Reproduce all entries precisely as they are written.

[Stored data entries]
____

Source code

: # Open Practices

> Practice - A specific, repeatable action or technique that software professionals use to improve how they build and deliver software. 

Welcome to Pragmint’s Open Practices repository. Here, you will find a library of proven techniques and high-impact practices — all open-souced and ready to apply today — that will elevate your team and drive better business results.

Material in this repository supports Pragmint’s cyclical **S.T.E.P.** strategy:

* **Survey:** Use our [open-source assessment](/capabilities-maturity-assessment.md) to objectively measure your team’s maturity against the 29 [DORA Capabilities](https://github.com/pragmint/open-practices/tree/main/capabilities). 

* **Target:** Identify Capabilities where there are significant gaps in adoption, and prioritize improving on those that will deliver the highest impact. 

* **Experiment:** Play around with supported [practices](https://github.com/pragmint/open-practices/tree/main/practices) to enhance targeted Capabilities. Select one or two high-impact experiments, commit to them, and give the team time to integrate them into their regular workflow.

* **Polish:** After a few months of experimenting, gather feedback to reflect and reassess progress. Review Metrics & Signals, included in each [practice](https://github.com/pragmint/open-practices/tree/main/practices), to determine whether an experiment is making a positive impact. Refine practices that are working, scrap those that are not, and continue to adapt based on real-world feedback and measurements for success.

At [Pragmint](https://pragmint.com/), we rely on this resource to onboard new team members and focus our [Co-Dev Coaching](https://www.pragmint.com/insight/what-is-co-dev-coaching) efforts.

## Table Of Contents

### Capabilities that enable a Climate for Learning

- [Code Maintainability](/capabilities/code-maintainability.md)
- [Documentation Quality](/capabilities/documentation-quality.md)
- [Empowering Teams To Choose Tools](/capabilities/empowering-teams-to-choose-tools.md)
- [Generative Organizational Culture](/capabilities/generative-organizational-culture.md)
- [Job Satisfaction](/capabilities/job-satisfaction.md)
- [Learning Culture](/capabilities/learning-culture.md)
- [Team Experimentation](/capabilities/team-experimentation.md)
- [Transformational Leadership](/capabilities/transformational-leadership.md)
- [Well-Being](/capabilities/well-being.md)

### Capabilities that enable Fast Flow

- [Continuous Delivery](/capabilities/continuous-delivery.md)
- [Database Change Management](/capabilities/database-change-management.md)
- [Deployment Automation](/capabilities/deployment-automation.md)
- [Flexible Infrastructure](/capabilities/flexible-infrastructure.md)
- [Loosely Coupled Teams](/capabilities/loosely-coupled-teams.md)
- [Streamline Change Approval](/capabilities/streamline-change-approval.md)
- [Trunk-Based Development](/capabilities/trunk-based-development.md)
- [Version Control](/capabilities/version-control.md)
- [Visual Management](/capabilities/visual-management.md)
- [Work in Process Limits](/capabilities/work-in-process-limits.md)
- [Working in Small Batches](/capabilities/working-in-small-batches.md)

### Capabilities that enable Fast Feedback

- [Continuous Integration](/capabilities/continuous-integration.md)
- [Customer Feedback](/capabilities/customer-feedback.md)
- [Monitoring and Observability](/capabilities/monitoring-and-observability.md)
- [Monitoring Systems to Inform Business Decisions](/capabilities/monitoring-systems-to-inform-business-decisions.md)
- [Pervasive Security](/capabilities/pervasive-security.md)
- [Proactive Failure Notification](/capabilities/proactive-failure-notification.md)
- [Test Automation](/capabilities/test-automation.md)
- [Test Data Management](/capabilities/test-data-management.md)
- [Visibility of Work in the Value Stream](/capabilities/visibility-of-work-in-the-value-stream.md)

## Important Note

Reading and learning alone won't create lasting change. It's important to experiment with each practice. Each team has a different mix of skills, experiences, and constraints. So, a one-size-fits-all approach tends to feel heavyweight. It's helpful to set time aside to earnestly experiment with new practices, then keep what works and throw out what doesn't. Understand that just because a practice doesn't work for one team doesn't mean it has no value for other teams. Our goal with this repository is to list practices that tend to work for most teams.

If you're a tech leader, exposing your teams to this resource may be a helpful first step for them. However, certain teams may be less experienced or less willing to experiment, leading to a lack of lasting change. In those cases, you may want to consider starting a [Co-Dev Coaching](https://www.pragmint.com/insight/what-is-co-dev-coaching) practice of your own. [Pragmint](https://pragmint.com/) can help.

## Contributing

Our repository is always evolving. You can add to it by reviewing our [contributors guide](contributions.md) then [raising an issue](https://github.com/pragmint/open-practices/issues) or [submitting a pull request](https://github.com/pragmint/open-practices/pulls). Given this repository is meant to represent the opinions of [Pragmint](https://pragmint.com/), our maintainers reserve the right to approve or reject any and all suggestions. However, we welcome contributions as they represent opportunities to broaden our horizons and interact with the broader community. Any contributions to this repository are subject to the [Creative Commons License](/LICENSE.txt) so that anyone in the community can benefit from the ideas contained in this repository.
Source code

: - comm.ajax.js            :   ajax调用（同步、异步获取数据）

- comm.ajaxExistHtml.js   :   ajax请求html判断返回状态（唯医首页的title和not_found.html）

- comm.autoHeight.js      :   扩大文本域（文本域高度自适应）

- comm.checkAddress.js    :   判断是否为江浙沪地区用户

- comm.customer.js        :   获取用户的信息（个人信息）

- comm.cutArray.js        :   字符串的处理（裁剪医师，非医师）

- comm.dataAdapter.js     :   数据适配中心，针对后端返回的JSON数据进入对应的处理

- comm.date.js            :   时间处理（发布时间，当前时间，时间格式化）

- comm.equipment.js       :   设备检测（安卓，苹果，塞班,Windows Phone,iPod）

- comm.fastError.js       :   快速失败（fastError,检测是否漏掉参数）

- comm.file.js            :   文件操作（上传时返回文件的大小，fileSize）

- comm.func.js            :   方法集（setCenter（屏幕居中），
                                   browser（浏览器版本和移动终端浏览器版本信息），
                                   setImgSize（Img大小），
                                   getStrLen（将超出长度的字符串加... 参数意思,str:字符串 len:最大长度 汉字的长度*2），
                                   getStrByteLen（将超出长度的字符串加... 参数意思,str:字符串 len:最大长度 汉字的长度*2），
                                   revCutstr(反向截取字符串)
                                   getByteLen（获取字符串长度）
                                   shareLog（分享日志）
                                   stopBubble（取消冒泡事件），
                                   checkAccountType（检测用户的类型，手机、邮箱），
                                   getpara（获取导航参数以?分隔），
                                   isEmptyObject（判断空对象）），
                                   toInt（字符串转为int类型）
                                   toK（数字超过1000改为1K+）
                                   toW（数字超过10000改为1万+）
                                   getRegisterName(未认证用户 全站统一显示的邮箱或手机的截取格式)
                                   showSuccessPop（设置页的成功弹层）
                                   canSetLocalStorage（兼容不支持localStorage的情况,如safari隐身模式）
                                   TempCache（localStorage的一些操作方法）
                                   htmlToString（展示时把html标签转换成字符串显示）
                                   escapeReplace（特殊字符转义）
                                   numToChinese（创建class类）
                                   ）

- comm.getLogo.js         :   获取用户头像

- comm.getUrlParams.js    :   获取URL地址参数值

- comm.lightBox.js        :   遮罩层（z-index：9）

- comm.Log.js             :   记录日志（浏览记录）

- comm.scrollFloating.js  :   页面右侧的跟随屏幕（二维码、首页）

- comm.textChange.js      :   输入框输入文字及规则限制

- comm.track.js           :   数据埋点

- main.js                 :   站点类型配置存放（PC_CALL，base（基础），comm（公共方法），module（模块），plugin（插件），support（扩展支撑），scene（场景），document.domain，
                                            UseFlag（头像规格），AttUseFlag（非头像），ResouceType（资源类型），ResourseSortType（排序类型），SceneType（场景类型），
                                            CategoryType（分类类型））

____

## Exercise answer
Source code

: # Open Practices

> Practice - A specific, repeatable action or technique that software professionals use to improve how they build and deliver software. 

Welcome to Pragmint’s Open Practices repository. Here, you will find a library of proven techniques and high-impact practices — all open-souced and ready to apply today — that will elevate your team and drive better business results.

Material in this repository supports Pragmint’s cyclical **S.T.E.P.** strategy:

* **Survey:** Use our [open-source assessment](/capabilities-maturity-assessment.md) to objectively measure your team’s maturity against the 29 [DORA Capabilities](https://github.com/pragmint/open-practices/tree/main/capabilities). 

* **Target:** Identify Capabilities where there are significant gaps in adoption, and prioritize improving on those that will deliver the highest impact. 

* **Experiment:** Play around with supported [practices](https://github.com/pragmint/open-practices/tree/main/practices) to enhance targeted Capabilities. Select one or two high-impact experiments, commit to them, and give the team time to integrate them into their regular workflow.

* **Polish:** After a few months of experimenting, gather feedback to reflect and reassess progress. Review Metrics & Signals, included in each [practice](https://github.com/pragmint/open-practices/tree/main/practices), to determine whether an experiment is making a positive impact. Refine practices that are working, scrap those that are not, and continue to adapt based on real-world feedback and measurements for success.

At [Pragmint](https://pragmint.com/), we rely on this resource to onboard new team members and focus our [Co-Dev Coaching](https://www.pragmint.com/insight/what-is-co-dev-coaching) efforts.

## Table Of Contents

### Capabilities that enable a Climate for Learning

- [Code Maintainability](/capabilities/code-maintainability.md)
- [Documentation Quality](/capabilities/documentation-quality.md)
- [Empowering Teams To Choose Tools](/capabilities/empowering-teams-to-choose-tools.md)
- [Generative Organizational Culture](/capabilities/generative-organizational-culture.md)
- [Job Satisfaction](/capabilities/job-satisfaction.md)
- [Learning Culture](/capabilities/learning-culture.md)
- [Team Experimentation](/capabilities/team-experimentation.md)
- [Transformational Leadership](/capabilities/transformational-leadership.md)
- [Well-Being](/capabilities/well-being.md)

### Capabilities that enable Fast Flow

- [Continuous Delivery](/capabilities/continuous-delivery.md)
- [Database Change Management](/capabilities/database-change-management.md)
- [Deployment Automation](/capabilities/deployment-automation.md)
- [Flexible Infrastructure](/capabilities/flexible-infrastructure.md)
- [Loosely Coupled Teams](/capabilities/loosely-coupled-teams.md)
- [Streamline Change Approval](/capabilities/streamline-change-approval.md)
- [Trunk-Based Development](/capabilities/trunk-based-development.md)
- [Version Control](/capabilities/version-control.md)
- [Visual Management](/capabilities/visual-management.md)
- [Work in Process Limits](/capabilities/work-in-process-limits.md)
- [Working in Small Batches](/capabilities/working-in-small-batches.md)

### Capabilities that enable Fast Feedback

- [Continuous Integration](/capabilities/continuous-integration.md)
- [Customer Feedback](/capabilities/customer-feedback.md)
- [Monitoring and Observability](/capabilities/monitoring-and-observability.md)
- [Monitoring Systems to Inform Business Decisions](/capabilities/monitoring-systems-to-inform-business-decisions.md)
- [Pervasive Security](/capabilities/pervasive-security.md)
- [Proactive Failure Notification](/capabilities/proactive-failure-notification.md)
- [Test Automation](/capabilities/test-automation.md)
- [Test Data Management](/capabilities/test-data-management.md)
- [Visibility of Work in the Value Stream](/capabilities/visibility-of-work-in-the-value-stream.md)

## Important Note

Reading and learning alone won't create lasting change. It's important to experiment with each practice. Each team has a different mix of skills, experiences, and constraints. So, a one-size-fits-all approach tends to feel heavyweight. It's helpful to set time aside to earnestly experiment with new practices, then keep what works and throw out what doesn't. Understand that just because a practice doesn't work for one team doesn't mean it has no value for other teams. Our goal with this repository is to list practices that tend to work for most teams.

If you're a tech leader, exposing your teams to this resource may be a helpful first step for them. However, certain teams may be less experienced or less willing to experiment, leading to a lack of lasting change. In those cases, you may want to consider starting a [Co-Dev Coaching](https://www.pragmint.com/insight/what-is-co-dev-coaching) practice of your own. [Pragmint](https://pragmint.com/) can help.

## Contributing

Our repository is always evolving. You can add to it by reviewing our [contributors guide](contributions.md) then [raising an issue](https://github.com/pragmint/open-practices/issues) or [submitting a pull request](https://github.com/pragmint/open-practices/pulls). Given this repository is meant to represent the opinions of [Pragmint](https://pragmint.com/), our maintainers reserve the right to approve or reject any and all suggestions. However, we welcome contributions as they represent opportunities to broaden our horizons and interact with the broader community. Any contributions to this repository are subject to the [Creative Commons License](/LICENSE.txt) so that anyone in the community can benefit from the ideas contained in this repository.
Source code

: - comm.ajax.js            :   ajax调用（同步、异步获取数据）

- comm.ajaxExistHtml.js   :   ajax请求html判断返回状态（唯医首页的title和not_found.html）

- comm.autoHeight.js      :   扩大文本域（文本域高度自适应）

- comm.checkAddress.js    :   判断是否为江浙沪地区用户

- comm.customer.js        :   获取用户的信息（个人信息）

- comm.cutArray.js        :   字符串的处理（裁剪医师，非医师）

- comm.dataAdapter.js     :   数据适配中心，针对后端返回的JSON数据进入对应的处理

- comm.date.js            :   时间处理（发布时间，当前时间，时间格式化）

- comm.equipment.js       :   设备检测（安卓，苹果，塞班,Windows Phone,iPod）

- comm.fastError.js       :   快速失败（fastError,检测是否漏掉参数）

- comm.file.js            :   文件操作（上传时返回文件的大小，fileSize）

- comm.func.js            :   方法集（setCenter（屏幕居中），
                                   browser（浏览器版本和移动终端浏览器版本信息），
                                   setImgSize（Img大小），
                                   getStrLen（将超出长度的字符串加... 参数意思,str:字符串 len:最大长度 汉字的长度*2），
                                   getStrByteLen（将超出长度的字符串加... 参数意思,str:字符串 len:最大长度 汉字的长度*2），
                                   revCutstr(反向截取字符串)
                                   getByteLen（获取字符串长度）
                                   shareLog（分享日志）
                                   stopBubble（取消冒泡事件），
                                   checkAccountType（检测用户的类型，手机、邮箱），
                                   getpara（获取导航参数以?分隔），
                                   isEmptyObject（判断空对象）），
                                   toInt（字符串转为int类型）
                                   toK（数字超过1000改为1K+）
                                   toW（数字超过10000改为1万+）
                                   getRegisterName(未认证用户 全站统一显示的邮箱或手机的截取格式)
                                   showSuccessPop（设置页的成功弹层）
                                   canSetLocalStorage（兼容不支持localStorage的情况,如safari隐身模式）
                                   TempCache（localStorage的一些操作方法）
                                   htmlToString（展示时把html标签转换成字符串显示）
                                   escapeReplace（特殊字符转义）
                                   numToChinese（创建class类）
                                   ）

- comm.getLogo.js         :   获取用户头像

- comm.getUrlParams.js    :   获取URL地址参数值

- comm.lightBox.js        :   遮罩层（z-index：9）

- comm.Log.js             :   记录日志（浏览记录）

- comm.scrollFloating.js  :   页面右侧的跟随屏幕（二维码、首页）

- comm.textChange.js      :   输入框输入文字及规则限制

- comm.track.js           :   数据埋点

- main.js                 :   站点类型配置存放（PC_CALL，base（基础），comm（公共方法），module（模块），plugin（插件），support（扩展支撑），scene（场景），document.domain，
                                            UseFlag（头像规格），AttUseFlag（非头像），ResouceType（资源类型），ResourseSortType（排序类型），SceneType（场景类型），
                                            CategoryType（分类类型））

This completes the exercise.